荧光能量共振转移(fluorescence resonance energy transfer, FRET)是较早发展起来的一门技术，随着绿色荧光蛋白应用技术的发展，FRET已经成为检测活体中生物大分子纳米级距离和纳米级距离变化的有力工具，在生物大分子相互作用分析、细胞生理研究、免疫分析等方面有着广泛的应用。

荧光共振能量转移技术原理

荧光共振能量转移技术应用

荧光共振能量转移技术原理

荧光能量共振转移是距离很近的两个荧光分子间产生的一种能量转移现象。当供体荧光分子的发射光谱与受体荧光分子的吸收光谱重叠，并且两个分子的距离在10nm范围以内时，就会发生一种非放射性的能量转移，即FRET现象，使得供体的荧光强度比它单独存在时要低的多（荧光猝灭），而受体发射的荧光却大大增强（敏化荧光）。

荧光共振能量转移技术应用

在生命科学领域，FRET技术是检测活体中生物大分子纳米级距离和纳米级距离变化的有力工具，可用于检测某一细胞中两个蛋白质分子是否存在直接的相互作用。正如前述，当供体发射的荧光与受体发色团分子的吸收光谱重叠，并且两个探针的距离在10nm范围以内时，就会产生FRET现象。而在生物体内，如果两个蛋白质分子的距离在10nm之内，一般认为这两个蛋白质分子存在直接相互作用。

FRET技术得以在生物体内广泛应用，与绿色荧光蛋白(green fluorescent protein,GFP)的应用和改造是密不可分的。

GFP由11个β片层组成桶状构成疏水中心，由α螺旋包含着的发光基团位于其中。这个发光基团(chromophore)是由3个氨基酸（Ser65、Tyr66、Gly67）经过环化、氧化后形成的咪唑环，在钙离子激发下产生绿色荧光。野生型GFP吸收紫外光和蓝光，发射绿光。通过更换GFP生色团氨基酸、插入内含子、改变碱基组成等基因工程操作，实现对GFP的改造，如增强其荧光强度和热稳定性、促进生色团的折叠、改善荧光特性等。

GFP近年来发展出了多种突变体，通过引入各种点突变使发光基团的激发光谱和发射光谱均发生变化而发出不同颜色的荧光，有BFP，YFP，CFP等。这些突变体使GFP应用于FRET成为可能,为FRET技术用于活体检测蛋白质相互作用提供了良好的支持。

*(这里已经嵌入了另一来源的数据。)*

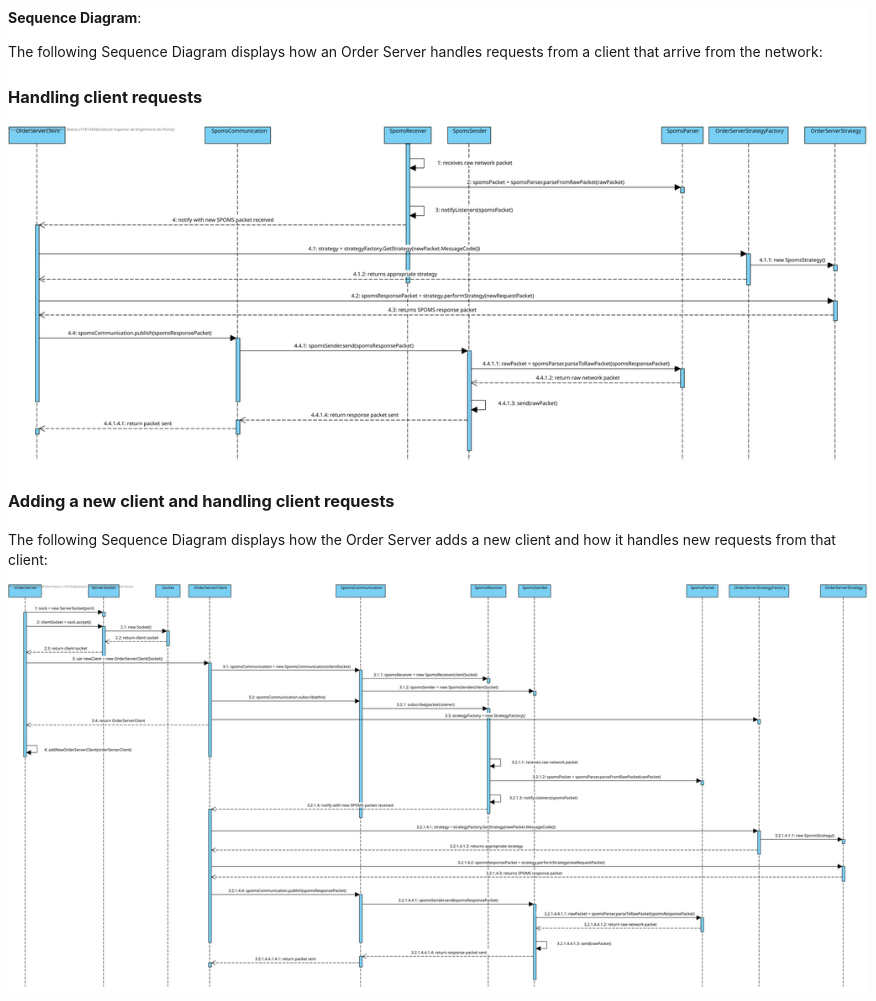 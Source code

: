 **Sequence Diagram**:

The following Sequence Diagram displays how an Order Server handles requests from a client that arrive from the network:

### Handling client requests
![SD_OrderServerRequestHandling](SD_OrderServerRequestHandling.svg)


### Adding a new client and handling client requests
The following Sequence Diagram displays how the Order Server adds a new client and how it handles new requests from that client:

![SD_OrderServerHandleRequestsFromOrderServerClient](SD_OrderServerHandleRequestsFromOrderServerClient.svg)
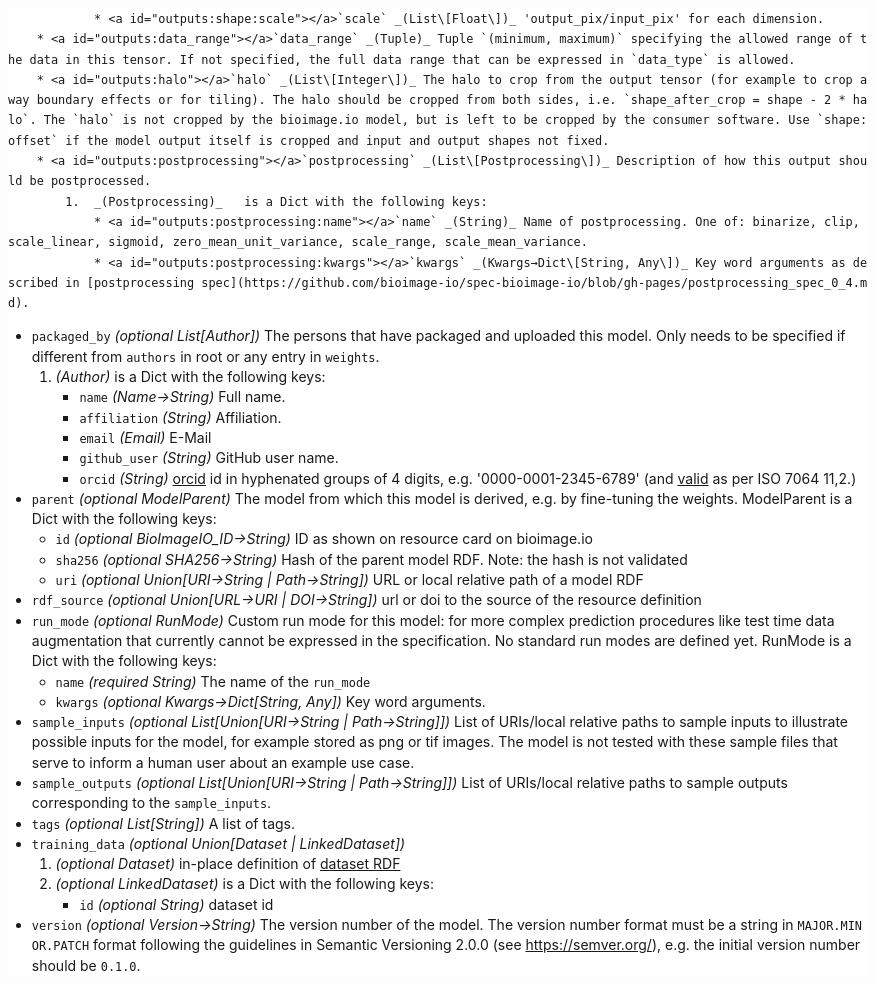                 * <a id="outputs:shape:scale"></a>`scale` _(List\[Float\])_ 'output_pix/input_pix' for each dimension.
        * <a id="outputs:data_range"></a>`data_range` _(Tuple)_ Tuple `(minimum, maximum)` specifying the allowed range of the data in this tensor. If not specified, the full data range that can be expressed in `data_type` is allowed.
        * <a id="outputs:halo"></a>`halo` _(List\[Integer\])_ The halo to crop from the output tensor (for example to crop away boundary effects or for tiling). The halo should be cropped from both sides, i.e. `shape_after_crop = shape - 2 * halo`. The `halo` is not cropped by the bioimage.io model, but is left to be cropped by the consumer software. Use `shape:offset` if the model output itself is cropped and input and output shapes not fixed.
        * <a id="outputs:postprocessing"></a>`postprocessing` _(List\[Postprocessing\])_ Description of how this output should be postprocessed.
            1.  _(Postprocessing)_   is a Dict with the following keys:
                * <a id="outputs:postprocessing:name"></a>`name` _(String)_ Name of postprocessing. One of: binarize, clip, scale_linear, sigmoid, zero_mean_unit_variance, scale_range, scale_mean_variance.
                * <a id="outputs:postprocessing:kwargs"></a>`kwargs` _(Kwargs→Dict\[String, Any\])_ Key word arguments as described in [postprocessing spec](https://github.com/bioimage-io/spec-bioimage-io/blob/gh-pages/postprocessing_spec_0_4.md).
* <a id="packaged_by"></a>`packaged_by` _(optional List\[Author\])_ The persons that have packaged and uploaded this model. Only needs to be specified if different from `authors` in root or any entry in `weights`.
    1.  _(Author)_   is a Dict with the following keys:
        * <a id="packaged_by:name"></a>`name` _(Name→String)_ Full name.
        * <a id="packaged_by:affiliation"></a>`affiliation` _(String)_ Affiliation.
        * <a id="packaged_by:email"></a>`email` _(Email)_ E-Mail
        * <a id="packaged_by:github_user"></a>`github_user` _(String)_ GitHub user name.
        * <a id="packaged_by:orcid"></a>`orcid` _(String)_ [orcid](https://support.orcid.org/hc/en-us/sections/360001495313-What-is-ORCID) id in hyphenated groups of 4 digits, e.g. '0000-0001-2345-6789' (and [valid](https://support.orcid.org/hc/en-us/articles/360006897674-Structure-of-the-ORCID-Identifier) as per ISO 7064 11,2.)
* <a id="parent"></a>`parent` _(optional ModelParent)_ The model from which this model is derived, e.g. by fine-tuning the weights. ModelParent is a Dict with the following keys:
    * <a id="parent:id"></a>`id` _(optional BioImageIO_ID→String)_ ID as shown on resource card on bioimage.io
    * <a id="parent:sha256"></a>`sha256` _(optional SHA256→String)_ Hash of the parent model RDF. Note: the hash is not validated
    * <a id="parent:uri"></a>`uri` _(optional Union\[URI→String | Path→String\])_ URL or local relative path of a model RDF
* <a id="rdf_source"></a>`rdf_source` _(optional Union\[URL→URI | DOI→String\])_ url or doi to the source of the resource definition
* <a id="run_mode"></a>`run_mode` _(optional RunMode)_ Custom run mode for this model: for more complex prediction procedures like test time data augmentation that currently cannot be expressed in the specification. No standard run modes are defined yet. RunMode is a Dict with the following keys:
    * <a id="run_mode:name"></a>`name` _(required String)_ The name of the `run_mode`
    * <a id="run_mode:kwargs"></a>`kwargs` _(optional Kwargs→Dict\[String, Any\])_ Key word arguments.
* <a id="sample_inputs"></a>`sample_inputs` _(optional List\[Union\[URI→String | Path→String\]\])_ List of URIs/local relative paths to sample inputs to illustrate possible inputs for the model, for example stored as png or tif images. The model is not tested with these sample files that serve to inform a human user about an example use case.
* <a id="sample_outputs"></a>`sample_outputs` _(optional List\[Union\[URI→String | Path→String\]\])_ List of URIs/local relative paths to sample outputs corresponding to the `sample_inputs`.
* <a id="tags"></a>`tags` _(optional List\[String\])_ A list of tags.
* <a id="training_data"></a>`training_data` _(optional Union\[Dataset | LinkedDataset\])_ 
    1.  _(optional Dataset)_ in-place definition of [dataset RDF](https://github.com/bioimage-io/spec-bioimage-io/blob/gh-pages/dataset_spec_0_2.md)
    1.  _(optional LinkedDataset)_   is a Dict with the following keys:
        * <a id="training_data:id"></a>`id` _(optional String)_ dataset id
* <a id="version"></a>`version` _(optional Version→String)_ The version number of the model. The version number format must be a string in `MAJOR.MINOR.PATCH` format following the guidelines in Semantic Versioning 2.0.0 (see https://semver.org/), e.g. the initial version number should be `0.1.0`.
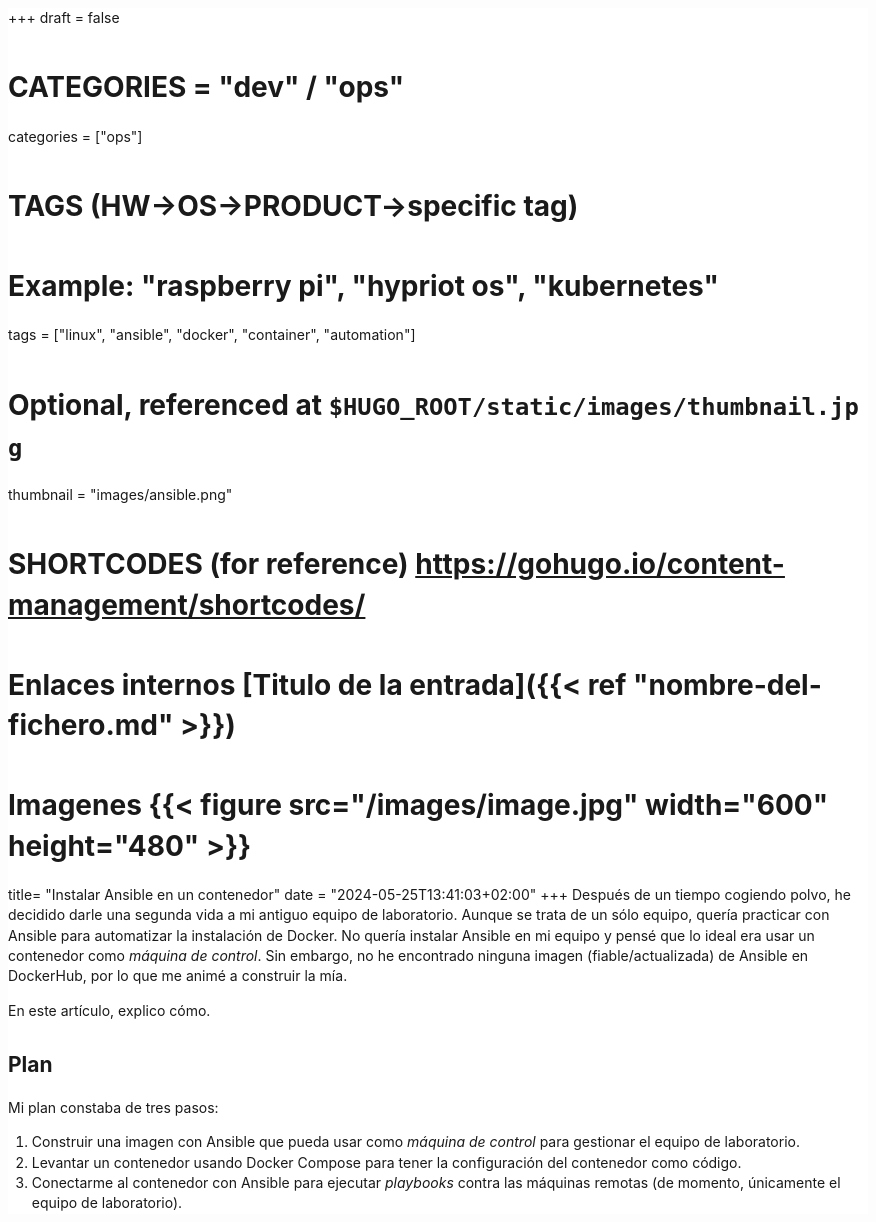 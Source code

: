 +++
draft = false

# CATEGORIES = "dev" / "ops"
categories = ["ops"]
# TAGS (HW->OS->PRODUCT->specific tag)
# Example: "raspberry pi", "hypriot os", "kubernetes"

tags = ["linux", "ansible", "docker", "container", "automation"]

# Optional, referenced at `$HUGO_ROOT/static/images/thumbnail.jpg`
thumbnail = "images/ansible.png"

# SHORTCODES (for reference) https://gohugo.io/content-management/shortcodes/
# Enlaces internos  [Titulo de la entrada]({{< ref "nombre-del-fichero.md" >}})
# Imagenes          {{< figure src="/images/image.jpg" width="600" height="480" >}}

title=  "Instalar Ansible en un contenedor"
date = "2024-05-25T13:41:03+02:00"
+++
Después de un tiempo cogiendo polvo, he decidido darle una segunda vida a mi antiguo equipo de laboratorio.
Aunque se trata de un sólo equipo, quería practicar con Ansible para automatizar la instalación de Docker.
No quería instalar Ansible en mi equipo y pensé que lo ideal era usar un contenedor como *máquina de control*.
Sin embargo, no he encontrado ninguna imagen (fiable/actualizada) de Ansible en DockerHub, por lo que me animé a construir la mía.

En este artículo, explico cómo.

## Plan

Mi plan constaba de tres pasos:

1. Construir una imagen con Ansible que pueda usar como *máquina de control* para gestionar el equipo de laboratorio.
1. Levantar un contenedor usando Docker Compose para tener la configuración del contenedor como código.
1. Conectarme al contenedor con Ansible para ejecutar *playbooks* contra las máquinas remotas (de momento, únicamente el equipo de laboratorio).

青色荧光蛋白（cyan fluorescent protein, CFP）、黄色荧光蛋白（yellow fluorescent protein, YFP）为目前蛋白-蛋白相互作用研究中最广泛应用的FRET对。CFP的发射光谱与YFP的吸收光谱相重叠。将供体蛋白CFG和受体蛋白YFG分别与两种目的蛋白融合表达。当两个融合蛋白之间的距离在5-10nm的范围内，则供体CFP发出的荧光可被YFP吸收，并激发YFP发出黄色荧光，此时通过测量CFP荧光强度的损失量来确定这两个蛋白是否相互作用。两个蛋白距离越近，CFP所发出的荧光被YFP接收的量就越多，检测器所接收到的荧光就越少。

如Tsien & Miyawaki采用FRET技术检测细胞内Ca2+的浓度变化。他们将CFP和YFP分别于钙调蛋白和钙调蛋白结合肽融合表达于同一个细胞内。当细胞内具有高的Ca2+浓度时，钙调蛋白和钙调蛋白结合肽结合，可诱发FRET，使受体蛋白YFP发出黄色荧光，因此细胞呈黄色。当细胞内Ca2+浓度低时，FRET几乎不发生，因此检测时CFP被激发，发出绿色荧光，细胞呈绿色。